Rev. Kristen J. Kleiman


Each Advent, as we decorate our home for Christmas, I find it a special treat to put out each of my seven nativity sets. I started with a set I found half price after Christmas that looks like Russian peasants. Over the years, I’ve added a Peanuts cartoon one, one that is completely bears, and while visiting Chile, my parents bought me one that looks like indigenous South Americans.

While they are all very different, there is something about each one that appeals to me, that seems special. Far and away though, my favorite Nativity set is my Willow Tree one. I have all of the pieces, and I display them on top of the TV cabinet where there is plenty of space for each figure to be seen – and it is away from little hands and cat paws.

So imagine my surprise to come into the kitchen one morning and find a little rubber ducky and a plastic frog amongst the shepherds and magi.

Advent is a season of waiting and patience though so I gave my 6 year old two days to get his “treasures” off of my nativity set.

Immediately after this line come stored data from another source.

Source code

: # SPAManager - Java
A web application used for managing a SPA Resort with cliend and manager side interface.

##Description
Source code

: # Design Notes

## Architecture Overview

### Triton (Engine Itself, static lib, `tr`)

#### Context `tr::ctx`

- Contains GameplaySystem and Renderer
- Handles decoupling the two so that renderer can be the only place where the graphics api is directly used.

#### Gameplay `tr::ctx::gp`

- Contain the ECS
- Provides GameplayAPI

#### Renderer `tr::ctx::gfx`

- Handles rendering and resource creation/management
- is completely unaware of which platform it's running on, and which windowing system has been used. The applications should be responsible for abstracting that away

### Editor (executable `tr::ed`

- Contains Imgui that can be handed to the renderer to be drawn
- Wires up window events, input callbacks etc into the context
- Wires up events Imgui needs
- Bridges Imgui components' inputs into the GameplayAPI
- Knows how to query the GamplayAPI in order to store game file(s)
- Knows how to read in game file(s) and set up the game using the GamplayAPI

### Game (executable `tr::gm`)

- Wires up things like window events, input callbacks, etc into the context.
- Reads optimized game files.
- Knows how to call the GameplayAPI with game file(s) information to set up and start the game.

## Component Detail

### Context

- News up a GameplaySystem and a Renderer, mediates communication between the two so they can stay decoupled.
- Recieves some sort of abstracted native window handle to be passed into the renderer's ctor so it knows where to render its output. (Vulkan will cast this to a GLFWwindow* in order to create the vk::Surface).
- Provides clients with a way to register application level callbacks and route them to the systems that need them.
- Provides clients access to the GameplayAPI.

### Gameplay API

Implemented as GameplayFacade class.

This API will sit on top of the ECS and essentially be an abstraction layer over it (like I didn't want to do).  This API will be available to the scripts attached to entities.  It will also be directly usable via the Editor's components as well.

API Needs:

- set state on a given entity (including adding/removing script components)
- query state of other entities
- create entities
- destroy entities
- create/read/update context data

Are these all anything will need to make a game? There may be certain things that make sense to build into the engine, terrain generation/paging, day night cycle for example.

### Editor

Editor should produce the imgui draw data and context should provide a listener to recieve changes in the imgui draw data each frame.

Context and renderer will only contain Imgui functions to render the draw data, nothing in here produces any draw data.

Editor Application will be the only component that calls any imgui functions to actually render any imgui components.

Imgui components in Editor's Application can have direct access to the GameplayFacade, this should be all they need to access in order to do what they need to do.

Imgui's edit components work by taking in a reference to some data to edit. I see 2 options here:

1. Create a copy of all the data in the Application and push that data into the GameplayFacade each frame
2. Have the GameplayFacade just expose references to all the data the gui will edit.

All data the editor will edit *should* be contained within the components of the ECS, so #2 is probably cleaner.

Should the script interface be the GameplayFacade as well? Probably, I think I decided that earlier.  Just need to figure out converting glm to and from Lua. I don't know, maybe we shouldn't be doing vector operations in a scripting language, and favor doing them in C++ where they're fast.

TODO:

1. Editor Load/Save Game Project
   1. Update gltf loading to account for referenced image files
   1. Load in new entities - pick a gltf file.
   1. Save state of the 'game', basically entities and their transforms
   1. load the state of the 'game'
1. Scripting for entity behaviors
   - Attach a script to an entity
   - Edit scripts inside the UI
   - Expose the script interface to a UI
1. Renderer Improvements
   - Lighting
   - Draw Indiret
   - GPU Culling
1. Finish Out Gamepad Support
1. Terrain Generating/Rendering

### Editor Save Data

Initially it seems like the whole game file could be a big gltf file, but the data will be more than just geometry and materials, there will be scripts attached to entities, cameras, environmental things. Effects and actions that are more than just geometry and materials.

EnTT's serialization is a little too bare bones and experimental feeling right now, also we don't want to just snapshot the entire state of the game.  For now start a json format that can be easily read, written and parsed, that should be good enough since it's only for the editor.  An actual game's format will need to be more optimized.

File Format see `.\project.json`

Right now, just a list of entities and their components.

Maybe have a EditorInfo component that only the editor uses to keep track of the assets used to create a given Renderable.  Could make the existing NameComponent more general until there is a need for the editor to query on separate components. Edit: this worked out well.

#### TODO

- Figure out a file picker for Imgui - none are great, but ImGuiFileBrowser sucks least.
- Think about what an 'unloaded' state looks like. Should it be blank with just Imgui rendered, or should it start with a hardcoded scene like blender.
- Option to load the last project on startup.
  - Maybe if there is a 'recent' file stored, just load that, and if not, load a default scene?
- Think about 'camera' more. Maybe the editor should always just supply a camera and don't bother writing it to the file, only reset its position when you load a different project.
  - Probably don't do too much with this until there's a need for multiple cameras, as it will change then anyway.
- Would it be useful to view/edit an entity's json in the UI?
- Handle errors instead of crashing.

I thought it showed great reserve on my part when I really wanted to call these cheap little toys something else.

And what did that little darling say to me? “Mommy, they are praying to Jesus.”


“Mommy, they are praying to Jesus.” As a Christian trying to share my love of God with my child and others, as a Pastor called to nurture other’s Christian faith journeys, how could I argue with that?! “Mommy, they are praying to Jesus.”

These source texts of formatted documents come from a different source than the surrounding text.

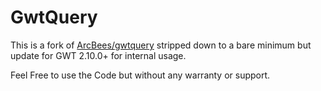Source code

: GwtQuery
========

This is a fork of [ArcBees/gwtquery](https://github.com/ArcBees/gwtquery) stripped down to a bare minimum but update for GWT 2.10.0+ for internal usage.

Feel Free to use the Code but without any warranty or support.
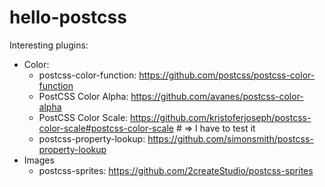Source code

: # hello-postcss

Interesting plugins:
- Color:
  - postcss-color-function: https://github.com/postcss/postcss-color-function
  - PostCSS Color Alpha: https://github.com/avanes/postcss-color-alpha
  - PostCSS Color Scale: https://github.com/kristoferjoseph/postcss-color-scale#postcss-color-scale # => I have to test it
  - postcss-property-lookup: https://github.com/simonsmith/postcss-property-lookup
- Images
  - postcss-sprites: https://github.com/2createStudio/postcss-sprites
  
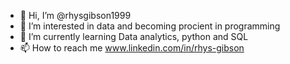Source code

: - 👋 Hi, I’m @rhysgibson1999
- 👀 I’m interested in data and becoming procient in programming
- 🌱 I’m currently learning Data analytics, python and SQL
- 📫 How to reach me www.linkedin.com/in/rhys-gibson 

<!---
rhysgibson1999/rhysgibson1999 is a ✨ special ✨ repository because its `README.md` (this file) appears on your GitHub profile.
You can click the Preview link to take a look at your changes.
--->

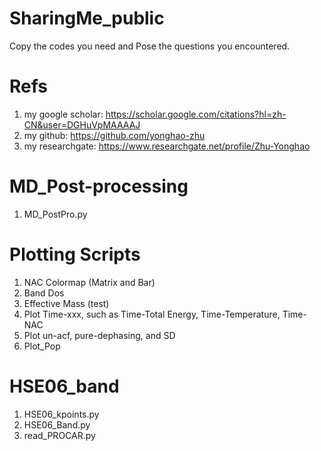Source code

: # SharingMe_public
Copy the codes you need and Pose the questions you encountered.
# Refs
1. my google scholar: https://scholar.google.com/citations?hl=zh-CN&user=DGHuVpMAAAAJ
2. my github: https://github.com/yonghao-zhu
3. my researchgate: https://www.researchgate.net/profile/Zhu-Yonghao 
# MD_Post-processing
1. MD_PostPro.py
# Plotting Scripts
1. NAC Colormap (Matrix and Bar)
2. Band Dos
3. Effective Mass (test)
4. Plot Time-xxx, such as Time-Total Energy, Time-Temperature, Time-NAC
5. Plot un-acf, pure-dephasing, and SD
6. Plot_Pop
# HSE06_band
1. HSE06_kpoints.py
2. HSE06_Band.py
3. read_PROCAR.py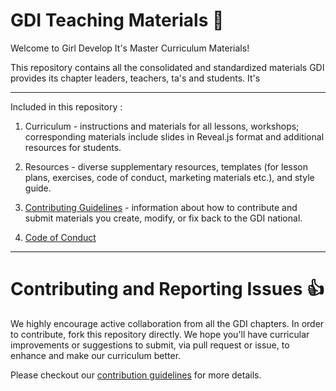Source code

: # GDI Teaching Materials :rocket:
Welcome to Girl Develop It's Master Curriculum Materials!

This repository contains all the consolidated and standardized materials GDI provides its chapter leaders, teachers, ta's and students. It's

---

Included in this repository :
1. Curriculum - instructions and materials for all lessons, workshops; corresponding materials include slides in Reveal.js format and additional resources for students.

2. Resources - diverse supplementary resources, templates (for lesson plans, exercises, code of conduct, marketing materials etc.), and style guide.

3. [Contributing Guidelines](https://github.com/girldevelopit/GDI-Master-Curriculum/blob/master/contributing-guide.md) - information about how to contribute and submit materials you create, modify, or fix back to the GDI national.

4. [Code of Conduct](https://github.com/girldevelopit/GDI-Master-Curriculum/blob/master/code_of_conduct.md)

---
# Contributing and Reporting Issues :thumbsup:
We highly encourage active collaboration from all the GDI chapters. In order to contribute, fork this repository directly.  We hope you'll have curricular improvements or suggestions to submit, via pull request or issue, to enhance and make our curriculum better.

Please checkout our [contribution guidelines](https://github.com/girldevelopit/GDI-Master-Curriculum/blob/master/contributing-guide.md) for more details.
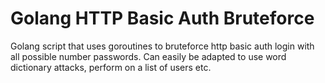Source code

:# Golang HTTP Basic Auth Bruteforce

Golang script that uses goroutines to bruteforce http basic auth login with all possible number passwords. Can easily be adapted to use word dictionary attacks, perform on a list of users etc.
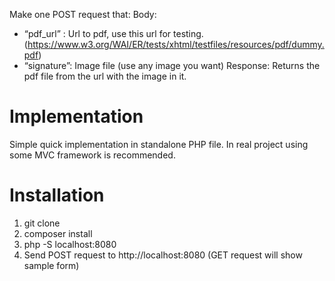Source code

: Make one POST request that:
Body:
- “pdf_url” : Url to pdf, use this url for testing.
  (https://www.w3.org/WAI/ER/tests/xhtml/testfiles/resources/pdf/dummy.pdf)
- “signature”: Image file (use any image you want)
  Response:
  Returns the pdf file from the url with the image in it.

Implementation
==============
Simple quick implementation in standalone PHP file. 
In real project using some MVC framework is recommended.

Installation
============
1. git clone 
2. composer install
3. php -S localhost:8080
4. Send POST request to http://localhost:8080 (GET request will show sample form)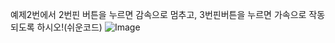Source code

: 예제2번에서 2번핀 버튼을 누르면 감속으로 멈추고, 3번핀버튼을 누르면 가속으로 작동되도록 하시오!(쉬운코드)
![Image](https://github.com/user-attachments/assets/530e3ecc-df5c-48e8-8944-d7fde65c2ce5)
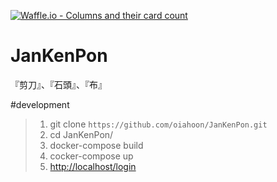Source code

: [![Waffle.io - Columns and their card count](https://badge.waffle.io/oiahoon/JanKenPon.png?columns=all)](https://waffle.io/oiahoon/JanKenPon?utm_source=badge)
# JanKenPon
『剪刀』、『石頭』、『布』


#development

> 1. git clone `https://github.com/oiahoon/JanKenPon.git`
> 2. cd JanKenPon/
> 3. docker-compose build
> 4. cocker-compose up
> 5. [http://localhost/login](http://localhost/login)
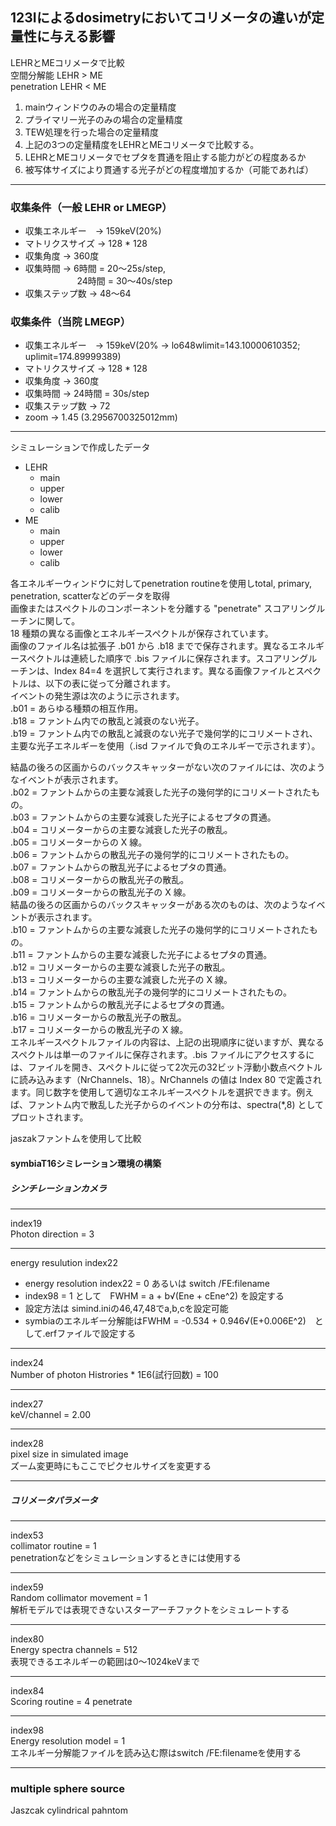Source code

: ## 123Iによるdosimetryにおいてコリメータの違いが定量性に与える影響
  
LEHRとMEコリメータで比較  
空間分解能 LEHR > ME  
penetration LEHR < ME
1. mainウィンドウのみの場合の定量精度
2. プライマリー光子のみの場合の定量精度  
3. TEW処理を行った場合の定量精度  
4. 上記の3つの定量精度をLEHRとMEコリメータで比較する。  
5. LEHRとMEコリメータでセプタを貫通を阻止する能力がどの程度あるか  
6. 被写体サイズにより貫通する光子がどの程度増加するか（可能であれば）  
___

### 収集条件（一般 LEHR or LMEGP）  
- 収集エネルギー　-> 159keV(20%)  
- マトリクスサイズ -> 128 * 128  
- 収集角度 -> 360度  
- 収集時間 -> 6時間 = 20～25s/step,  
&emsp; &emsp; &emsp; &emsp; &ensp; 24時間 = 30～40s/step  
- 収集ステップ数 -> 48～64  
### 収集条件（当院 LMEGP）  
- 収集エネルギー　-> 159keV(20% -> lo648wlimit=143.10000610352; uplimit=174.89999389)  
- マトリクスサイズ -> 128 * 128  
- 収集角度 -> 360度  
- 収集時間 -> 24時間 = 30s/step  
- 収集ステップ数 -> 72  
- zoom -> 1.45 (3.2956700325012mm)
___  
シミュレーションで作成したデータ  
- LEHR  
    - main  
    - upper  
    - lower  
    - calib  
- ME  
    - main  
    - upper  
    - lower  
    - calib  

各エネルギーウィンドウに対してpenetration routineを使用しtotal, primary, penetration, scatterなどのデータを取得  
画像またはスペクトルのコンポーネントを分離する "penetrate" スコアリングルーチンに関して。    
18 種類の異なる画像とエネルギースペクトルが保存されています。  
画像のファイル名は拡張子 .b01 から .b18 までで保存されます。異なるエネルギースペクトルは連続した順序で .bis ファイルに保存されます。スコアリングルーチンは、Index 84=4 を選択して実行されます。異なる画像ファイルとスペクトルは、以下の表に従って分離されます。  
イベントの発生源は次のように示されます。  
.b01 = あらゆる種類の相互作用。  
.b18 = ファントム内での散乱と減衰のない光子。  
.b19 = ファントム内での散乱と減衰のない光子で幾何学的にコリメートされ、主要な光子エネルギーを使用（.isd ファイルで負のエネルギーで示されます）。  
  
結晶の後ろの区画からのバックスキャッターがない次のファイルには、次のようなイベントが表示されます。  
.b02 = ファントムからの主要な減衰した光子の幾何学的にコリメートされたもの。  
.b03 = ファントムからの主要な減衰した光子によるセプタの貫通。  
.b04 = コリメーターからの主要な減衰した光子の散乱。  
.b05 = コリメーターからの X 線。  
.b06 = ファントムからの散乱光子の幾何学的にコリメートされたもの。  
.b07 = ファントムからの散乱光子によるセプタの貫通。  
.b08 = コリメーターからの散乱光子の散乱。  
.b09 = コリメーターからの散乱光子の X 線。  
結晶の後ろの区画からのバックスキャッターがある次のものは、次のようなイベントが表示されます。  
.b10 = ファントムからの主要な減衰した光子の幾何学的にコリメートされたもの。  
.b11 = ファントムからの主要な減衰した光子によるセプタの貫通。  
.b12 = コリメーターからの主要な減衰した光子の散乱。  
.b13 = コリメーターからの主要な減衰した光子の X 線。  
.b14 = ファントムからの散乱光子の幾何学的にコリメートされたもの。  
.b15 = ファントムからの散乱光子によるセプタの貫通。  
.b16 = コリメーターからの散乱光子の散乱。  
.b17 = コリメーターからの散乱光子の X 線。  
エネルギースペクトルファイルの内容は、上記の出現順序に従いますが、異なるスペクトルは単一のファイルに保存されます。.bis ファイルにアクセスするには、ファイルを開き、スペクトルに従って2次元の32ビット浮動小数点ベクトルに読み込みます（NrChannels、18）。NrChannels の値は Index 80 で定義されます。同じ数字を使用して適切なエネルギースペクトルを選択できます。例えば、ファントム内で散乱した光子からのイベントの分布は、spectra(*,8) としてプロットされます。

jaszakファントムを使用して比較


####  symbiaT16シミレーション環境の構築
##### シンチレーションカメラ  
___  
index19  
Photon direction = 3

___  
energy resulution index22    
- energy resolution  index22 = 0 あるいは switch /FE:filename 
- index98 = 1 として　FWHM = a + b√(Ene + cEne^2)  を設定する
- 設定方法は simind.iniの46,47,48でa,b,cを設定可能
- symbiaのエネルギー分解能はFWHM = -0.534 + 0.946√(E+0.006E^2)　として.erfファイルで設定する
___  
index24  
Number of photon Histrories * 1E6(試行回数)  =   100  
___  
index27  
keV/channel = 2.00  
___  
index28  
pixel size in simulated image  
ズーム変更時にもここでピクセルサイズを変更する  
___
##### コリメータパラメータ　　
___  
index53  
collimator routine = 1  
penetrationなどをシミュレーションするときには使用する  
___  
index59  
Random collimator movement = 1  
解析モデルでは表現できないスターアーチファクトをシミュレートする  
___  
index80  
Energy spectra channels = 512  
表現できるエネルギーの範囲は0～1024keVまで  
___  
index84  
Scoring routine = 4 penetrate  
___
index98  
Energy resolution model = 1  
エネルギー分解能ファイルを読み込む際はswitch /FE:filenameを使用する　　
___
### multiple sphere source  
Jaszcak cylindrical pahntom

Two days later, the Nativity set had more guests. For Advent, my son has been opening a Tsum Tsum calendar. If you don’t know what those are, they are Disney characters in the shape of these little round balls. Super cute. This year, as the days of Advent have gone along, he has not only gotten new Tsum Tsum characters, they have also come with their own sleigh.

So of course the sleigh had to fly up to the rooftop of the TV cabinet and land right in front of baby Jesus.

A little more tolerate this day of the 6 year old standing on a chair pushed up to the nativity set so he could play with it, I asked him, “Are the Tsum Tsums praying to Jesus?”

And what did the little darling say to me? “No, Mommy, they are bringing him a gift.”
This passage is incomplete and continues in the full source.